What is YAML2RPM?

At UCI we run a campus-accessible, shared-use, high-performance computing cluster with hundreds of domain-specific applications. The applications need to be compiled and installed, often with updated toolchains (prerequisites and dependencies). Users regularly require multiple versions to be installed. We developed YAML2RPM to manage the multiple versions, dependencies, and other details of a resilient software deployment. YAML-formatted specification files are used to describe how to build an application, encode dependencies, and where to install. Through programmatic translation via a custom python program, the YAML input generates the ingredients to build a RedHat-compatible RPM using the distribution’s native rpmbuild tool. The full process creates human-recognizable package names, supports multiple installed versions, and easily encodes dependencies for repeatable and robust application stacks. In a full-stack recompilation, over 2000 individual RPMs are created.

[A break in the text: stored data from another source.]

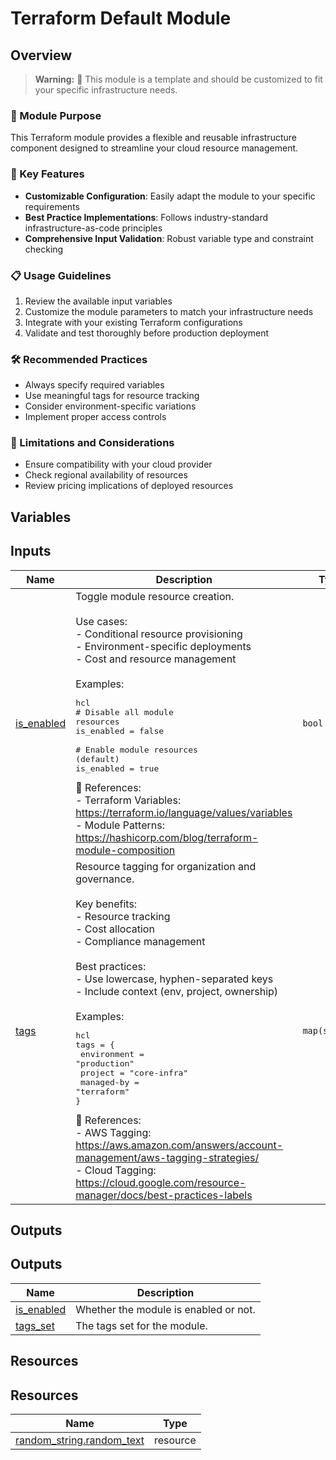 <!-- BEGIN_TF_DOCS -->
# Terraform Default Module

## Overview
> **Warning:** 🚨 This module is a template and should be customized to fit your specific infrastructure needs.

### 🌟 Module Purpose
This Terraform module provides a flexible and reusable infrastructure component designed to streamline your cloud resource management.

### 🔑 Key Features
- **Customizable Configuration**: Easily adapt the module to your specific requirements
- **Best Practice Implementations**: Follows industry-standard infrastructure-as-code principles
- **Comprehensive Input Validation**: Robust variable type and constraint checking

### 📋 Usage Guidelines
1. Review the available input variables
2. Customize the module parameters to match your infrastructure needs
3. Integrate with your existing Terraform configurations
4. Validate and test thoroughly before production deployment

### 🛠 Recommended Practices
- Always specify required variables
- Use meaningful tags for resource tracking
- Consider environment-specific variations
- Implement proper access controls

### 🚧 Limitations and Considerations
- Ensure compatibility with your cloud provider
- Check regional availability of resources
- Review pricing implications of deployed resources



## Variables

## Inputs

| Name | Description | Type | Default | Required |
|------|-------------|------|---------|:--------:|
| <a name="input_is_enabled"></a> [is\_enabled](#input\_is\_enabled) | Toggle module resource creation.<br/><br/>Use cases:<br/>- Conditional resource provisioning<br/>- Environment-specific deployments<br/>- Cost and resource management<br/><br/>Examples:<pre>hcl<br/># Disable all module resources<br/>is_enabled = false<br/><br/># Enable module resources (default)<br/>is_enabled = true</pre>🔗 References:<br/>- Terraform Variables: https://terraform.io/language/values/variables<br/>- Module Patterns: https://hashicorp.com/blog/terraform-module-composition | `bool` | `true` | no |
| <a name="input_tags"></a> [tags](#input\_tags) | Resource tagging for organization and governance.<br/><br/>Key benefits:<br/>- Resource tracking<br/>- Cost allocation<br/>- Compliance management<br/><br/>Best practices:<br/>- Use lowercase, hyphen-separated keys<br/>- Include context (env, project, ownership)<br/><br/>Examples:<pre>hcl<br/>tags = {<br/>  environment = "production"<br/>  project     = "core-infra"<br/>  managed-by  = "terraform"<br/>}</pre>🔗 References:<br/>- AWS Tagging: https://aws.amazon.com/answers/account-management/aws-tagging-strategies/<br/>- Cloud Tagging: https://cloud.google.com/resource-manager/docs/best-practices-labels | `map(string)` | `{}` | no |

## Outputs

## Outputs

| Name | Description |
|------|-------------|
| <a name="output_is_enabled"></a> [is\_enabled](#output\_is\_enabled) | Whether the module is enabled or not. |
| <a name="output_tags_set"></a> [tags\_set](#output\_tags\_set) | The tags set for the module. |

## Resources

## Resources

| Name | Type |
|------|------|
| [random_string.random_text](https://registry.terraform.io/providers/hashicorp/random/3.4.3/docs/resources/string) | resource |
<!-- END_TF_DOCS -->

YAML2RPM is a Generic Methodology for building RPMS This software uses the underlying Rocks methodology for automatically creating RPM spec files to create packages. Where it differs from Rocks is that a YAML-based specification of a package is used to define the specific details of a component, instead of a subdirectory structure for each package (see the rocksclusters github rolls for many examples of the subdirectory structure)

Most (open-source) software starts with a source tarball, extracts the tarball, configures for the local environment, executes make and then executes make install In the above, make might be cmake or some other software-specific tool. The last step, to turn the result of the steps, community-standard, process into an installable package is often deemed too time-consuming or difficult. The advantages of creating a package include:

  • File system conflicts resulting from different software builds are flagged prior-to-install

  • Software dependency resolution staves off many errors when attempting to remove a key software package that other packages depend upon

  • Binary packages can be “compiled once” and reused in testing, staging, production environments

  • System tools (e.g., yum) can be used a common tool to interrogate the file system for integrity, ownership of specific files and other items.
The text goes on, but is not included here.